WORK REQUEST>
When you reach the line containing "assessment, continuous feedback." in the records below, start copying exactly, and stop once you have copied the line containing "of the assignment.".

Collected data>
● ● ● ● ● ● ●

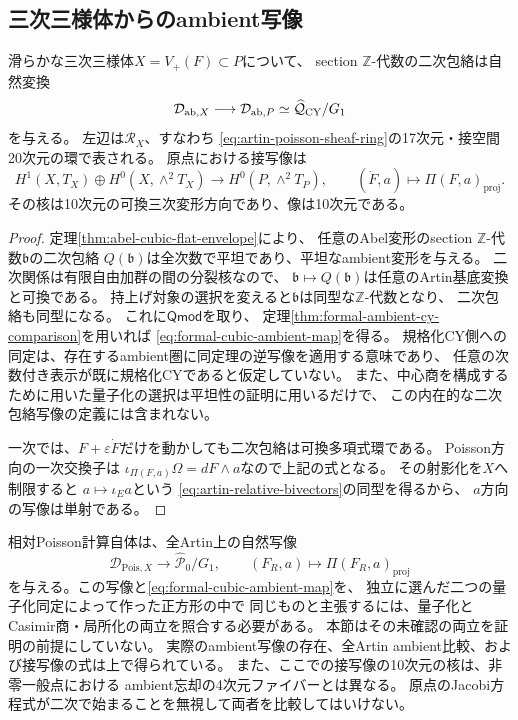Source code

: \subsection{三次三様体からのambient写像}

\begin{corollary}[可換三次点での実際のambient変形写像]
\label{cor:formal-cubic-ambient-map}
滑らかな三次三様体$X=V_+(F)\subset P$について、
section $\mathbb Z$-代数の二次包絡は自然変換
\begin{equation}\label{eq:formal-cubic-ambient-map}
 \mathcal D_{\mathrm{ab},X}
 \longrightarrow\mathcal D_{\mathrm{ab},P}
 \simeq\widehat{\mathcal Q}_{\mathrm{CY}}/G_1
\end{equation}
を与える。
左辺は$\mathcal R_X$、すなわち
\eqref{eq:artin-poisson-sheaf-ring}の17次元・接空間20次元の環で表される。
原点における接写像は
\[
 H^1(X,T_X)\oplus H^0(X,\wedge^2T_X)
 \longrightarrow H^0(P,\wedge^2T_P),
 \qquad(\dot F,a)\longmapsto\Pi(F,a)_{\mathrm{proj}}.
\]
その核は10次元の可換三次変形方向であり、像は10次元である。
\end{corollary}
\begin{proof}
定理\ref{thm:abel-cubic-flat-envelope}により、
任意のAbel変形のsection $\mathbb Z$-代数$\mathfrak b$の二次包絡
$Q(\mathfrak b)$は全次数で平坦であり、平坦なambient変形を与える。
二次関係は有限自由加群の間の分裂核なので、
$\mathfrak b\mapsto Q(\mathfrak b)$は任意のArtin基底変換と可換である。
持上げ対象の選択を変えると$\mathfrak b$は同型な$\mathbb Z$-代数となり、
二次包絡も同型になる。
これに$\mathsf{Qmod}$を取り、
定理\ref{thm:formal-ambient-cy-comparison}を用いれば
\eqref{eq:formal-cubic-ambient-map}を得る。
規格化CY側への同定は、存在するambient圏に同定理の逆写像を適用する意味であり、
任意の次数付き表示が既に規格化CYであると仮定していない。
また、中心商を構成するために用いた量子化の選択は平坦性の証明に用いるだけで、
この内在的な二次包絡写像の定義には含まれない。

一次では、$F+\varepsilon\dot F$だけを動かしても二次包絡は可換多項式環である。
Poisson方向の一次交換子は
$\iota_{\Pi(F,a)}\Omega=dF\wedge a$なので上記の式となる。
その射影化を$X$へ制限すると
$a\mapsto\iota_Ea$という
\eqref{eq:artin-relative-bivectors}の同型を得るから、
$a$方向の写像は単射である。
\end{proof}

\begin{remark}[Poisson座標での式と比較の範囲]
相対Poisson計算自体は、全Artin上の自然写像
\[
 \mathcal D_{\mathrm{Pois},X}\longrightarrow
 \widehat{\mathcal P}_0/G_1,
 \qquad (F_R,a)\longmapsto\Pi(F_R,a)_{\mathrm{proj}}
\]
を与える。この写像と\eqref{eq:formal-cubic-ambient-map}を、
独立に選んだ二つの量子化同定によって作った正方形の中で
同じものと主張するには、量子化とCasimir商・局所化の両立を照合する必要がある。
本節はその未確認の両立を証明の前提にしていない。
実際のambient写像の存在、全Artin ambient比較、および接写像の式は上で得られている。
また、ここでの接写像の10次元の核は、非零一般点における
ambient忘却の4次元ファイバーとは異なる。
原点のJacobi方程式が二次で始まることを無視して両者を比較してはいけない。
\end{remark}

● ● ● ● ● ● ●

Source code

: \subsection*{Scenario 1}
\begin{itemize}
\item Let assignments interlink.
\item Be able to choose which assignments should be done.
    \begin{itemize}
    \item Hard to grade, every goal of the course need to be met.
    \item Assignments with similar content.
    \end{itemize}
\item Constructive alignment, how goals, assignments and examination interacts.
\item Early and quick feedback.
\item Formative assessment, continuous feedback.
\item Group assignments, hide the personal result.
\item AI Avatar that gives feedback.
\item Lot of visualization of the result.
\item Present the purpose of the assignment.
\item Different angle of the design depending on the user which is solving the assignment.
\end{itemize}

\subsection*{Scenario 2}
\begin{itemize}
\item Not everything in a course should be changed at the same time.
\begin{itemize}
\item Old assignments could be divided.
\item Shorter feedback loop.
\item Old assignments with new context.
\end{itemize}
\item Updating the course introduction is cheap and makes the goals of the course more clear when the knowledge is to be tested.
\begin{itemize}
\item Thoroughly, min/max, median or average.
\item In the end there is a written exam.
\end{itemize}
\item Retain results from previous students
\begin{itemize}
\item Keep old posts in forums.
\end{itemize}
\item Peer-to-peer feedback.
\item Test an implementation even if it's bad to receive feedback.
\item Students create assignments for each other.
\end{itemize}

● ● ● ● ● ● ●

THE ANSWER>
\item Formative assessment, continuous feedback.
\item Group assignments, hide the personal result.
\item AI Avatar that gives feedback.
\item Lot of visualization of the result.
\item Present the purpose of the assignment.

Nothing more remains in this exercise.